November 01, 2013


Since I did my IAYPA post while I was falling asleep, and the output looked so strange, I took another look a the data.  Perhaps there was a data error?

None that I can find.  A few additional observations:

  • IAYPA rewards players who a) throw downfield and b) avoid interceptions.  Several lowly-rated players throw deep, but are killing themselves with bad decisions.  The largest INT penalty is for Geno Smith, whose respectable YPA of 7.4 drops to an IAYPA of 4.9, due to 13 interceptions.  For every 100 balls Smith throws, 5 are caught by the other team.  
  • Smith is an untested rookie, learnings the ropes.  So I have no idea why Eli Manning's numbers are virtually identical to Smith's.  E. Manning leads the League in interceptions, with 15, and is tied for second in INT/Attempt, behind Smith.
  • By contrast, Jake Locker has a slightly below average YPA of 6.9, but he has thrown fewer interceptions (1), and fewer interceptions per attempt (0.7) than any other quarterback who's seen significant playing time this year.  So he ends up with a very strong IAYPA (6.6 vs. league median of 5.7).
  • Tom Brady is more of a poor man's Jake Locker (only at Eisengeiste do you get this kind of insight!) - his INT penalty is relatively low (1 yard, 2% INT percentage vs. League median of 2.6%) - but the ball is just not going downfield.  Raw YPA is 5.9 vs. League average of 7.1, a figure we would typically associate with the Mike Nolan-era Alex Smith.
  • Alex Smith has regressed a bit on that score.  After a big improvement in raw YPA last year into truly elite territory, he is back down to a below-average 6.3 with Andy Reid.  The revelation of the past two years was that Smith can throw the ball downfield, and into the end zone, if you tell him to.  But with the strong KC defense Reid is all about field position and not making the big mistake.  Too bad - Smith has shown he can do more.
  • I heard on the radio today that KC will lose to Buffalo this week because Smith gets sacked a lot (#5 in the League) and Buffalo is good at pressuring the quarterback.  You can move on this game, the fellow said, as if it had already been played. 
  • The League median quarterback is Sam Bradford.

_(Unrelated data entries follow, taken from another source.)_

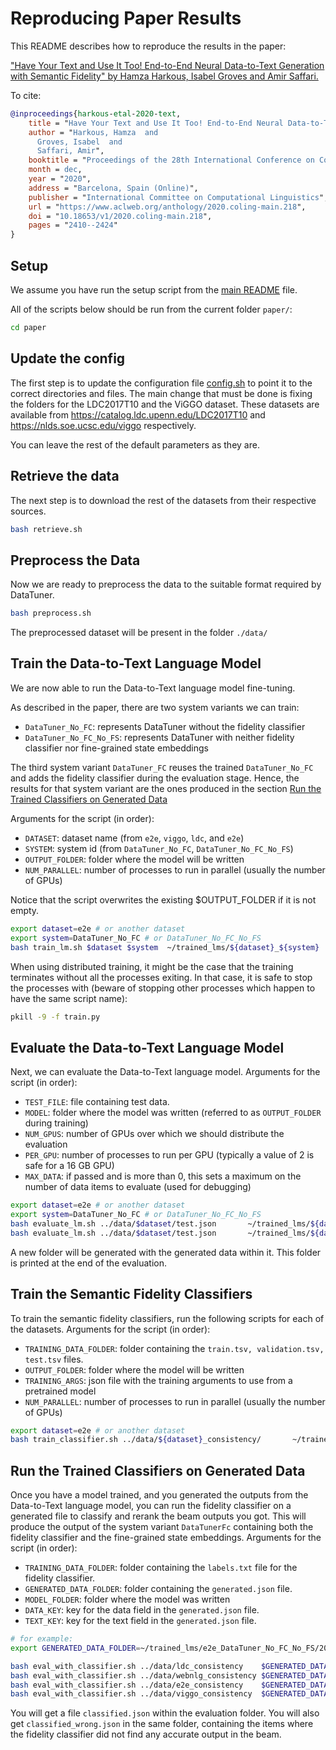# Reproducing Paper Results

This README describes how to reproduce the results in the paper:

["Have Your Text and Use It Too! End-to-End Neural Data-to-Text Generation with Semantic Fidelity" by Hamza Harkous, Isabel Groves and Amir Saffari.](https://www.aclweb.org/anthology/2020.coling-main.218/)

To cite:
```bibtex
@inproceedings{harkous-etal-2020-text,
    title = "Have Your Text and Use It Too! End-to-End Neural Data-to-Text Generation with Semantic Fidelity",
    author = "Harkous, Hamza  and
      Groves, Isabel  and
      Saffari, Amir",
    booktitle = "Proceedings of the 28th International Conference on Computational Linguistics",
    month = dec,
    year = "2020",
    address = "Barcelona, Spain (Online)",
    publisher = "International Committee on Computational Linguistics",
    url = "https://www.aclweb.org/anthology/2020.coling-main.218",
    doi = "10.18653/v1/2020.coling-main.218",
    pages = "2410--2424"
}
```    

## Setup

We assume you have run the setup script from the [main README](../README.md#environment-creation) file.


All of the scripts below should be run from the current folder `paper/`:

```bash
cd paper
```

## Update the config


The first step is to update the configuration file [config.sh](config.sh) to point it to the correct directories and files. 
The main change that must be done is fixing the folders for the LDC2017T10 and the ViGGO dataset. These datasets are available from https://catalog.ldc.upenn.edu/LDC2017T10 and https://nlds.soe.ucsc.edu/viggo respectively. 


You can leave the rest of the default parameters as they are.


## Retrieve the data
The next step is to download the rest of the datasets from their respective sources.


```bash
bash retrieve.sh
```

## Preprocess the Data
Now we are ready to preprocess the data to the suitable format required by DataTuner. 

```bash
bash preprocess.sh
```

The preprocessed dataset will be present in the folder `./data/`


## Train the Data-to-Text Language Model
We are now able to run the Data-to-Text language model fine-tuning.

As described in the paper, there are two system variants we can train: 
- `DataTuner_No_FC`: represents DataTuner without the fidelity classifier
- `DataTuner_No_FC_No_FS`: represents DataTuner with neither fidelity classifier nor fine-grained state embeddings

The third system variant `DataTuner_FC` reuses the trained `DataTuner_No_FC` and adds the fidelity classifier during the evaluation stage. Hence, the results for that system variant are the ones produced in the section [Run the Trained Classifiers on Generated Data](#run-the-trained-classifiers-on-generated-Data)

Arguments for the script (in order):
- `DATASET`: dataset name (from `e2e`, `viggo`, `ldc`, and `e2e`)
- `SYSTEM`: system id (from `DataTuner_No_FC`, `DataTuner_No_FC_No_FS`)
- `OUTPUT_FOLDER`: folder where the model will be written
- `NUM_PARALLEL`: number of processes to run in parallel (usually the number of GPUs)

Notice that the script overwrites the existing $OUTPUT_FOLDER if it is not empty.

```bash
export dataset=e2e # or another dataset
export system=DataTuner_No_FC # or DataTuner_No_FC_No_FS
bash train_lm.sh $dataset $system  ~/trained_lms/${dataset}_${system}  4
```

When using distributed training, it might be the case that the training terminates without all the processes exiting. In that case, it is safe to stop the processes with (beware of stopping other processes which happen to have the same script name):

```bash
pkill -9 -f train.py
```

## Evaluate the Data-to-Text Language Model
Next, we can evaluate the Data-to-Text language model.
Arguments for the script (in order):

- `TEST_FILE`: file containing test data.
- `MODEL`: folder where the model was written (referred to as `OUTPUT_FOLDER` during training)
- `NUM_GPUS`: number of GPUs over which we should distribute the evaluation
- `PER_GPU`: number of processes to run per GPU (typically a value of 2 is safe for a 16 GB GPU)
- `MAX_DATA`: if passed and is more than 0, this sets a maximum on the number of data items to evaluate (used for debugging)

```bash
export dataset=e2e # or another dataset
export system=DataTuner_No_FC # or DataTuner_No_FC_No_FS
bash evaluate_lm.sh ../data/$dataset/test.json       ~/trained_lms/${dataset}_${system}   4 2 0 
bash evaluate_lm.sh ../data/$dataset/test.json       ~/trained_lms/${dataset}_${system}   4 2 4
```

A new folder will be generated with the generated data within it. This folder is printed at the end of the evaluation.

## Train the Semantic Fidelity Classifiers

To train the semantic fidelity classifiers, run the following scripts for each of the datasets. 
Arguments for the script (in order):

- `TRAINING_DATA_FOLDER`: folder containing the `train.tsv, validation.tsv, test.tsv` files.
- `OUTPUT_FOLDER`: folder where the model will be written
- `TRAINING_ARGS`: json file with the training arguments to use from a pretrained model
- `NUM_PARALLEL`: number of processes to run in parallel (usually the number of GPUs)

```bash
export dataset=e2e # or another dataset
bash train_classifier.sh ../data/${dataset}_consistency/       ~/trained_classifiers/${dataset}   ./classifier_training_args/$dataset/${dataset}_model_training_args.json    4
```

## Run the Trained Classifiers on Generated Data

Once you have a model trained, and you generated the outputs from the Data-to-Text language model, you can run the fidelity classifier on a generated file to classify and rerank the beam outputs you got. This will produce the output of the system variant `DataTunerFc` containing both the fidelity classifier and the fine-grained state embeddings.
Arguments for the script (in order):

- `TRAINING_DATA_FOLDER`: folder containing the `labels.txt` file for the fidelity classifier.
- `GENERATED_DATA_FOLDER`: folder containing the `generated.json` file.
- `MODEL_FOLDER`: folder where the model was written
- `DATA_KEY`: key for the data field in the `generated.json` file.
- `TEXT_KEY`: key for the text field in the `generated.json` file.

```bash
# for example:
export GENERATED_DATA_FOLDER=~/trained_lms/e2e_DataTuner_No_FC_No_FS/2020-01-03_15-29-52/

bash eval_with_classifier.sh ../data/ldc_consistency    $GENERATED_DATA_FOLDER    ~/trained_classifiers/ldc       linearized_amr      answer_text
bash eval_with_classifier.sh ../data/webnlg_consistency $GENERATED_DATA_FOLDER    ~/trained_classifiers/webnlg    modifiedtripleset   text
bash eval_with_classifier.sh ../data/e2e_consistency    $GENERATED_DATA_FOLDER    ~/trained_classifiers/e2e       new_mr              ref
bash eval_with_classifier.sh ../data/viggo_consistency  $GENERATED_DATA_FOLDER    ~/trained_classifiers/viggo     new_mr              ref
```

You will get a file `classified.json` within the evaluation folder. You will also get `classified_wrong.json` in the same folder, containing the items where the fidelity classifier did not find any accurate output in the beam.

Blogger Laird of Madrona said...

Alex Smith: an enigma wrapped in a riddle nestled in a box of conundrums.

November 1, 2013 at 7:23 AM  
Blogger The Other Front said...

Fun fact: Two of the Chiefs' next four games are against Denver. After the Bills it goes: at Broncos, Chargers, Broncos.

If they're undefeated after that, he's the new Bob Griese.

I think Smith has a bit of the John McCain problem - he has been subjected to such indignities that it is impossible to believe he ever fully recovered. He doesn't have McCain's twitchy personality, but I'm not sure we can take that as evidence of health...

Humphrey Bogart said of Captain Queeg: "I don't know if he was schizophrenic, manic-depressive, or paranoiac - ask a psychiatrist - but I do know that a person who has any one of these things work overtime at being normal. In fact, he's super normal, until pressured. And then he blows up."

I just wonder if, some time soon, the camera will cut to the sideline and show us Alex Smith cutting out paper dolls and making himself a hat, or talking to himself in Swahili.

Did he come to the NFL with the heart of a lion? For if he did it was surely crushed by the Two-Headed Mediocrity that was Nolan/Singletary. That would explain his antiseptic nonchalance.

Or is his rage suppressed, festering and hiding inside of him, ready to erupt when conditions are right....for good or ill? Might he pull a Scotty Pippin?

Or could he use that manic energy productively and find a whole new level of performance, as he seemed to do under Harbaugh last year?

Is facing Prima Donna Peyton twice in three weeks the straw that will break the camel's back?

I have no idea, but I find it all completely fascinating.